Third, international institutions should be advocating global vaccination aid as exemplary of the world system countering the environmental disasters that it has been creating and is now supposedly addressing. Vaccination aid is not just a matter of rich nations protecting their commercial backyards (trading relations).
Fourth, urgently needed is the development of more cooperative research on the best way to fund and organise coherent programs of public health funding, scientific research, and socio-medical investigation—for instance concerning the global implications of rich-nation obesity. Post-pandemic global economic relations that are less dependent on failing international institutions (the UN has not used its power and influence effectively during the pandemic) and leading economies (the USA is not about to become an efficient political economy) may help serve this purpose. The Pacific region is growing far faster than the Atlantic economies.
Fifth, obesity might soon be recognised as a vitally strategic global element in explaining varying COVID-19 levels between rich and poor. Furthermore, obesity may serve to spread serious COVID illness to lower age groups. Much more work needs to be done on the science of the seemingly fairly direct link between obesity and COVID sufferance. But the statistics do tend to signal it out as a pertinent factor with some independence—that is, as shown by Japan, high incomes per capita are a major element in high obesity, but this is not invariable.
If we broaden to East Asia more generally, nations such as South Korea and Taiwan have high incomes but their figures of deaths per million by COVID-19 lie at 32 per million for South Korea and 13 for Singapore, and their obesity levels are at the very low levels of 4.7 and 6.1 respectively. Again, the per capita incomes of Turkey and Iran are around only one-third of those of Japan or South Korea, but they have much higher obesity levels than India (around 10 times higher) and much higher deaths by COVID-19 (three to six times, respectively). Gross health expenditure seems to be no predictor of Covidity levels, obesity serves far better. Culture may matter in unexpected ways.
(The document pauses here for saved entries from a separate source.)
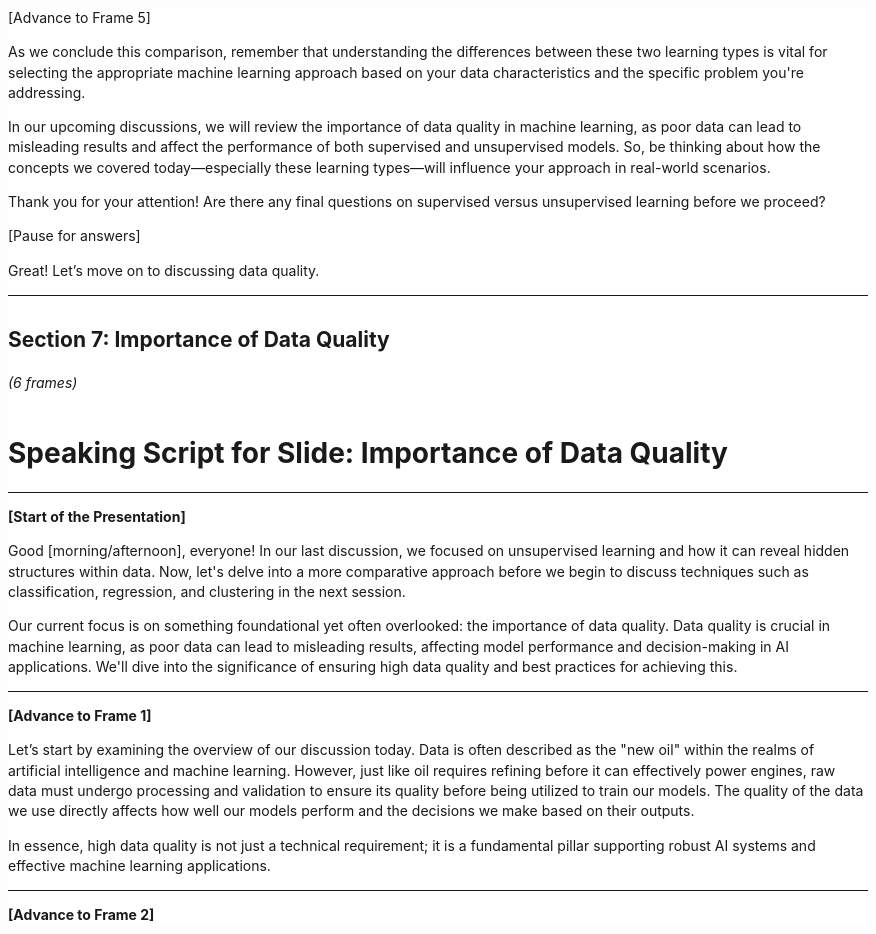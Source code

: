 [Advance to Frame 5]

As we conclude this comparison, remember that understanding the differences between these two learning types is vital for selecting the appropriate machine learning approach based on your data characteristics and the specific problem you're addressing. 

In our upcoming discussions, we will review the importance of data quality in machine learning, as poor data can lead to misleading results and affect the performance of both supervised and unsupervised models. So, be thinking about how the concepts we covered today—especially these learning types—will influence your approach in real-world scenarios.

Thank you for your attention! Are there any final questions on supervised versus unsupervised learning before we proceed? 

[Pause for answers] 

Great! Let’s move on to discussing data quality.

---

## Section 7: Importance of Data Quality
*(6 frames)*

# Speaking Script for Slide: Importance of Data Quality

---

**[Start of the Presentation]**

Good [morning/afternoon], everyone! In our last discussion, we focused on unsupervised learning and how it can reveal hidden structures within data. Now, let's delve into a more comparative approach before we begin to discuss techniques such as classification, regression, and clustering in the next session. 

Our current focus is on something foundational yet often overlooked: the importance of data quality. Data quality is crucial in machine learning, as poor data can lead to misleading results, affecting model performance and decision-making in AI applications. We'll dive into the significance of ensuring high data quality and best practices for achieving this.

---

**[Advance to Frame 1]**

Let’s start by examining the overview of our discussion today. Data is often described as the "new oil" within the realms of artificial intelligence and machine learning. However, just like oil requires refining before it can effectively power engines, raw data must undergo processing and validation to ensure its quality before being utilized to train our models. The quality of the data we use directly affects how well our models perform and the decisions we make based on their outputs. 

In essence, high data quality is not just a technical requirement; it is a fundamental pillar supporting robust AI systems and effective machine learning applications.

---

**[Advance to Frame 2]**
Sixth and finally, it seems clear that China and Russia have nothing to gain from allowing the development of radical Islam along their own borders in Afghanistan and the region. On such issues as drug-running through Afghanistan, it should be a natural alliance between Russia, China and Middle Eastern nations to fight against this as a practical and ideological common threat—these are nations and cultures whose most basic long-term interests lie in reducing religious extremity, in removing drug trafficking from their political economies, and in becoming a basis for regional cooperation that might well begin with the fight against COVID-19 through spreading vaccination from the borders of China, Russia and Afghanistan into the rest of Asia and the Middle East.
Forging this would stand as the greatest soft-power process that one could envisage as leading to a process of post-pandemic global reconstruction that does not wait upon a presently disabled USA to put its own internal political house in order.